══ PROVIDED DATA ══

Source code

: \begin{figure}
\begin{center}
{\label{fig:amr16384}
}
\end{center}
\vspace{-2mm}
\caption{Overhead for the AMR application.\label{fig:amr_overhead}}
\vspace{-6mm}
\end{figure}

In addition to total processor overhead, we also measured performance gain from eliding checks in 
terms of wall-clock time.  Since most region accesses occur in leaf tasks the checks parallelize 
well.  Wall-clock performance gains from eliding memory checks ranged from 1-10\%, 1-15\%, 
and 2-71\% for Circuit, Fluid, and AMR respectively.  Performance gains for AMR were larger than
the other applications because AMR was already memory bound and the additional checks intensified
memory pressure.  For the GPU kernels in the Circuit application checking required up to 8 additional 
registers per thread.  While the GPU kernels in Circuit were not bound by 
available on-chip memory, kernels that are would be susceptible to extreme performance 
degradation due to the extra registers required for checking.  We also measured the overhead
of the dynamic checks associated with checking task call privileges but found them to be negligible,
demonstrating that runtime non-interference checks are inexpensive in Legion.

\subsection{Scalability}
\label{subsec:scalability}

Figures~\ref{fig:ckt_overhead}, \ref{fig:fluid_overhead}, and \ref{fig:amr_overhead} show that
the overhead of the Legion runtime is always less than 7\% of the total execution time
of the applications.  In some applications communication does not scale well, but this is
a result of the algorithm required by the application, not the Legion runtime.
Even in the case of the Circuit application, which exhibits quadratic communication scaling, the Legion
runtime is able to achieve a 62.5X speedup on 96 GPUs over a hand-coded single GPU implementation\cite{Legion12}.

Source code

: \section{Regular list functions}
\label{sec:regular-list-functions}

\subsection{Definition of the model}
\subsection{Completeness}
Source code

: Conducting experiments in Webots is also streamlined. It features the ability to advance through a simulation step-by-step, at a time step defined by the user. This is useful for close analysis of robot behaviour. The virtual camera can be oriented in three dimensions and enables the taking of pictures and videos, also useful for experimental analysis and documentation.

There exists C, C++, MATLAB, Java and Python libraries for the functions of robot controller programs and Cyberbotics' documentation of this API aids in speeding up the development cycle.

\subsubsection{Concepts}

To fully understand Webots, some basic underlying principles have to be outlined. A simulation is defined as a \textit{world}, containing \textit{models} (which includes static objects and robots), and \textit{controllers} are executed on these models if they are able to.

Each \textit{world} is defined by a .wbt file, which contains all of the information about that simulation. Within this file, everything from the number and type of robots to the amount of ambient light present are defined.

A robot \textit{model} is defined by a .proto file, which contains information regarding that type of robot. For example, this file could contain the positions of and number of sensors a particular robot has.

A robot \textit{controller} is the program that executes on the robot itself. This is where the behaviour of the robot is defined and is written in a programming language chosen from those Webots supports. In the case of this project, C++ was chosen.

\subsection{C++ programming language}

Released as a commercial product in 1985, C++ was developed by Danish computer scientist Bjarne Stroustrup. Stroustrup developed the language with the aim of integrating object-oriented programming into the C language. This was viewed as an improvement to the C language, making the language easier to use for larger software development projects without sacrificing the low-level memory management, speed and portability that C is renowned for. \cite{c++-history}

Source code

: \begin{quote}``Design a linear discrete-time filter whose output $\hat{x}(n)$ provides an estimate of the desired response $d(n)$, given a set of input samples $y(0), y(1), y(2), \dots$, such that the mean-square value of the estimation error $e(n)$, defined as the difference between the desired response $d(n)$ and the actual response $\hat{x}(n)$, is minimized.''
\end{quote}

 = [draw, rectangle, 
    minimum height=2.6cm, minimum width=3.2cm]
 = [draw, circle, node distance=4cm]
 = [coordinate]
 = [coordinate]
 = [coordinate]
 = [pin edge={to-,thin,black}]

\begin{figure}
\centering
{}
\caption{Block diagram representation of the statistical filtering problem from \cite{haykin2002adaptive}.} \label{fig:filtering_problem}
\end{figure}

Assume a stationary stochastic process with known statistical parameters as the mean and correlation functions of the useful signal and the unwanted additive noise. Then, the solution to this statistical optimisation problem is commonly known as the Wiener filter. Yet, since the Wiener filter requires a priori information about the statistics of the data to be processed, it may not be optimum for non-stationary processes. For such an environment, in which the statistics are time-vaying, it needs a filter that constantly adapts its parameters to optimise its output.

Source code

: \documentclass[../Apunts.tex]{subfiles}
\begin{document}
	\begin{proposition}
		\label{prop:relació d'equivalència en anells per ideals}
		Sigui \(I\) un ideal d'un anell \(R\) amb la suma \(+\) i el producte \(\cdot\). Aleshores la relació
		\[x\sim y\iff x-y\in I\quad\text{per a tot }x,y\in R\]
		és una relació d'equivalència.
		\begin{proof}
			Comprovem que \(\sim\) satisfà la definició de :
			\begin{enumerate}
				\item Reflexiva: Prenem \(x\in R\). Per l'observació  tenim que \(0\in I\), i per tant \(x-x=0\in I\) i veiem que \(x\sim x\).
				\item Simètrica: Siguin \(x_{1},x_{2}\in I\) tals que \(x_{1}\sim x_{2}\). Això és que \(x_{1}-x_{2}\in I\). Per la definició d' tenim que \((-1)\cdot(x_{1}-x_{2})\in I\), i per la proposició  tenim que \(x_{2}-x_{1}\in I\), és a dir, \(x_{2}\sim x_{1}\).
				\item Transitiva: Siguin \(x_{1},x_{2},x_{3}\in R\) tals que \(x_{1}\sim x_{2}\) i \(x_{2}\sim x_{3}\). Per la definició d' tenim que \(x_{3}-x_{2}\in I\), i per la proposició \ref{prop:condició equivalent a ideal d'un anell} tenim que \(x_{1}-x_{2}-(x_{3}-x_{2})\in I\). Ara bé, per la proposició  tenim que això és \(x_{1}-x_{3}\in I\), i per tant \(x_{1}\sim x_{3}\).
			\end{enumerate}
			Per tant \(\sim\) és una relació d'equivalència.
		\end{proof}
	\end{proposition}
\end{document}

═══

Would you write down every record again, exactly?

> _RESULT_:
Source code

: \begin{figure}
\begin{center}
{\label{fig:amr16384}
}
\end{center}
\vspace{-2mm}
\caption{Overhead for the AMR application.\label{fig:amr_overhead}}
\vspace{-6mm}
\end{figure}

In addition to total processor overhead, we also measured performance gain from eliding checks in 
terms of wall-clock time.  Since most region accesses occur in leaf tasks the checks parallelize 
well.  Wall-clock performance gains from eliding memory checks ranged from 1-10\%, 1-15\%, 
and 2-71\% for Circuit, Fluid, and AMR respectively.  Performance gains for AMR were larger than
the other applications because AMR was already memory bound and the additional checks intensified
memory pressure.  For the GPU kernels in the Circuit application checking required up to 8 additional 
registers per thread.  While the GPU kernels in Circuit were not bound by 
available on-chip memory, kernels that are would be susceptible to extreme performance 
degradation due to the extra registers required for checking.  We also measured the overhead
of the dynamic checks associated with checking task call privileges but found them to be negligible,
demonstrating that runtime non-interference checks are inexpensive in Legion.

\subsection{Scalability}
\label{subsec:scalability}

Figures~\ref{fig:ckt_overhead}, \ref{fig:fluid_overhead}, and \ref{fig:amr_overhead} show that
the overhead of the Legion runtime is always less than 7\% of the total execution time
of the applications.  In some applications communication does not scale well, but this is
a result of the algorithm required by the application, not the Legion runtime.
Even in the case of the Circuit application, which exhibits quadratic communication scaling, the Legion
runtime is able to achieve a 62.5X speedup on 96 GPUs over a hand-coded single GPU implementation\cite{Legion12}.

Source code

: \section{Regular list functions}
\label{sec:regular-list-functions}

\subsection{Definition of the model}
\subsection{Completeness}
Source code

: Conducting experiments in Webots is also streamlined. It features the ability to advance through a simulation step-by-step, at a time step defined by the user. This is useful for close analysis of robot behaviour. The virtual camera can be oriented in three dimensions and enables the taking of pictures and videos, also useful for experimental analysis and documentation.

There exists C, C++, MATLAB, Java and Python libraries for the functions of robot controller programs and Cyberbotics' documentation of this API aids in speeding up the development cycle.

\subsubsection{Concepts}

To fully understand Webots, some basic underlying principles have to be outlined. A simulation is defined as a \textit{world}, containing \textit{models} (which includes static objects and robots), and \textit{controllers} are executed on these models if they are able to.

Each \textit{world} is defined by a .wbt file, which contains all of the information about that simulation. Within this file, everything from the number and type of robots to the amount of ambient light present are defined.

A robot \textit{model} is defined by a .proto file, which contains information regarding that type of robot. For example, this file could contain the positions of and number of sensors a particular robot has.

A robot \textit{controller} is the program that executes on the robot itself. This is where the behaviour of the robot is defined and is written in a programming language chosen from those Webots supports. In the case of this project, C++ was chosen.

\subsection{C++ programming language}

Released as a commercial product in 1985, C++ was developed by Danish computer scientist Bjarne Stroustrup. Stroustrup developed the language with the aim of integrating object-oriented programming into the C language. This was viewed as an improvement to the C language, making the language easier to use for larger software development projects without sacrificing the low-level memory management, speed and portability that C is renowned for. \cite{c++-history}

Source code

: \begin{quote}``Design a linear discrete-time filter whose output $\hat{x}(n)$ provides an estimate of the desired response $d(n)$, given a set of input samples $y(0), y(1), y(2), \dots$, such that the mean-square value of the estimation error $e(n)$, defined as the difference between the desired response $d(n)$ and the actual response $\hat{x}(n)$, is minimized.''
\end{quote}

 = [draw, rectangle, 
    minimum height=2.6cm, minimum width=3.2cm]
 = [draw, circle, node distance=4cm]
 = [coordinate]
 = [coordinate]
 = [coordinate]
 = [pin edge={to-,thin,black}]

\begin{figure}
\centering
{}
\caption{Block diagram representation of the statistical filtering problem from \cite{haykin2002adaptive}.} \label{fig:filtering_problem}
\end{figure}

Assume a stationary stochastic process with known statistical parameters as the mean and correlation functions of the useful signal and the unwanted additive noise. Then, the solution to this statistical optimisation problem is commonly known as the Wiener filter. Yet, since the Wiener filter requires a priori information about the statistics of the data to be processed, it may not be optimum for non-stationary processes. For such an environment, in which the statistics are time-vaying, it needs a filter that constantly adapts its parameters to optimise its output.

Source code

: \documentclass[../Apunts.tex]{subfiles}
\begin{document}
	\begin{proposition}
		\label{prop:relació d'equivalència en anells per ideals}
		Sigui \(I\) un ideal d'un anell \(R\) amb la suma \(+\) i el producte \(\cdot\). Aleshores la relació
		\[x\sim y\iff x-y\in I\quad\text{per a tot }x,y\in R\]
		és una relació d'equivalència.
		\begin{proof}
			Comprovem que \(\sim\) satisfà la definició de :
			\begin{enumerate}
				\item Reflexiva: Prenem \(x\in R\). Per l'observació  tenim que \(0\in I\), i per tant \(x-x=0\in I\) i veiem que \(x\sim x\).
				\item Simètrica: Siguin \(x_{1},x_{2}\in I\) tals que \(x_{1}\sim x_{2}\). Això és que \(x_{1}-x_{2}\in I\). Per la definició d' tenim que \((-1)\cdot(x_{1}-x_{2})\in I\), i per la proposició  tenim que \(x_{2}-x_{1}\in I\), és a dir, \(x_{2}\sim x_{1}\).
				\item Transitiva: Siguin \(x_{1},x_{2},x_{3}\in R\) tals que \(x_{1}\sim x_{2}\) i \(x_{2}\sim x_{3}\). Per la definició d' tenim que \(x_{3}-x_{2}\in I\), i per la proposició \ref{prop:condició equivalent a ideal d'un anell} tenim que \(x_{1}-x_{2}-(x_{3}-x_{2})\in I\). Ara bé, per la proposició  tenim que això és \(x_{1}-x_{3}\in I\), i per tant \(x_{1}\sim x_{3}\).
			\end{enumerate}
			Per tant \(\sim\) és una relació d'equivalència.
		\end{proof}
	\end{proposition}
\end{document}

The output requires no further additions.